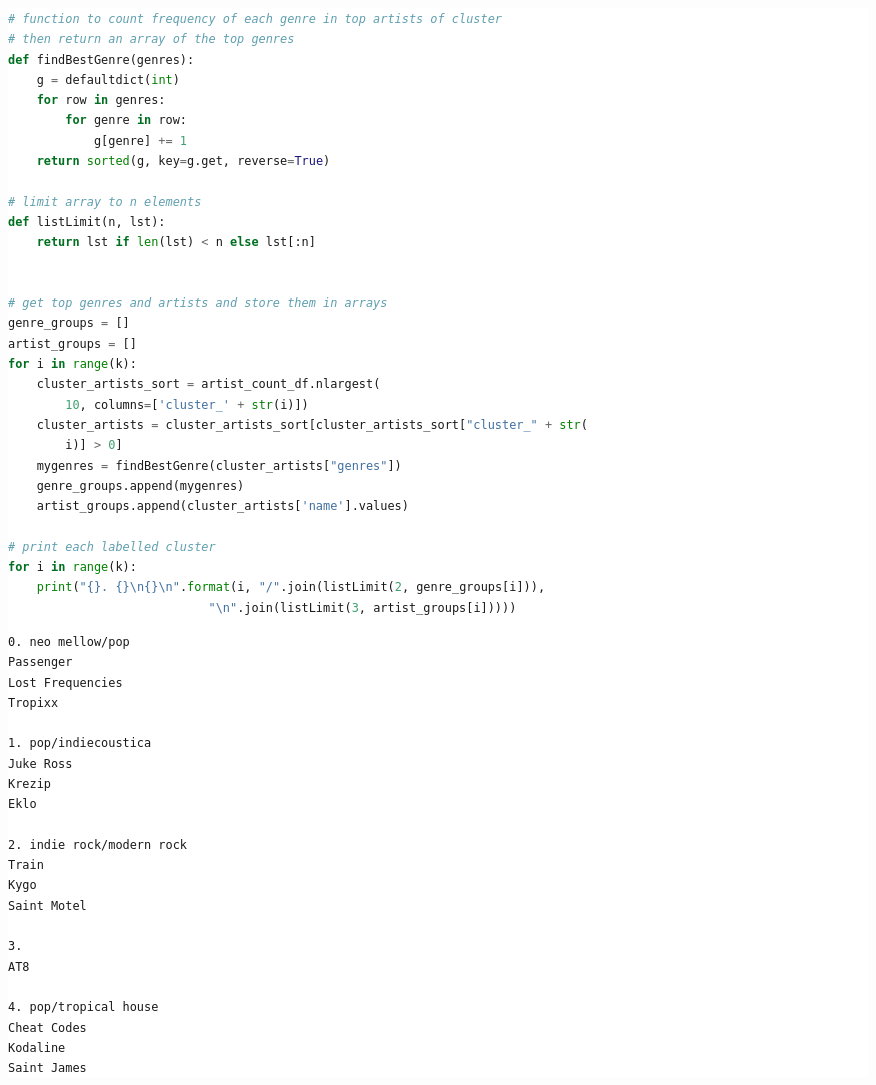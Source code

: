 


```python
# function to count frequency of each genre in top artists of cluster
# then return an array of the top genres
def findBestGenre(genres):
    g = defaultdict(int)
    for row in genres:
        for genre in row:
            g[genre] += 1
    return sorted(g, key=g.get, reverse=True)

# limit array to n elements
def listLimit(n, lst):
    return lst if len(lst) < n else lst[:n]


# get top genres and artists and store them in arrays
genre_groups = []
artist_groups = []
for i in range(k):
    cluster_artists_sort = artist_count_df.nlargest(
        10, columns=['cluster_' + str(i)])
    cluster_artists = cluster_artists_sort[cluster_artists_sort["cluster_" + str(
        i)] > 0]
    mygenres = findBestGenre(cluster_artists["genres"])
    genre_groups.append(mygenres)
    artist_groups.append(cluster_artists['name'].values)

# print each labelled cluster
for i in range(k):
    print("{}. {}\n{}\n".format(i, "/".join(listLimit(2, genre_groups[i])),
                            "\n".join(listLimit(3, artist_groups[i]))))
```

    0. neo mellow/pop
    Passenger
    Lost Frequencies
    Tropixx
    
    1. pop/indiecoustica
    Juke Ross
    Krezip
    Eklo
    
    2. indie rock/modern rock
    Train
    Kygo
    Saint Motel
    
    3. 
    AT8
    
    4. pop/tropical house
    Cheat Codes
    Kodaline
    Saint James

****

Goal of the exercise >> The answer should consist of all lines from the records above that hold the word "mygenres".

Answer area >>
    mygenres = findBestGenre(cluster_artists["genres"])
    genre_groups.append(mygenres)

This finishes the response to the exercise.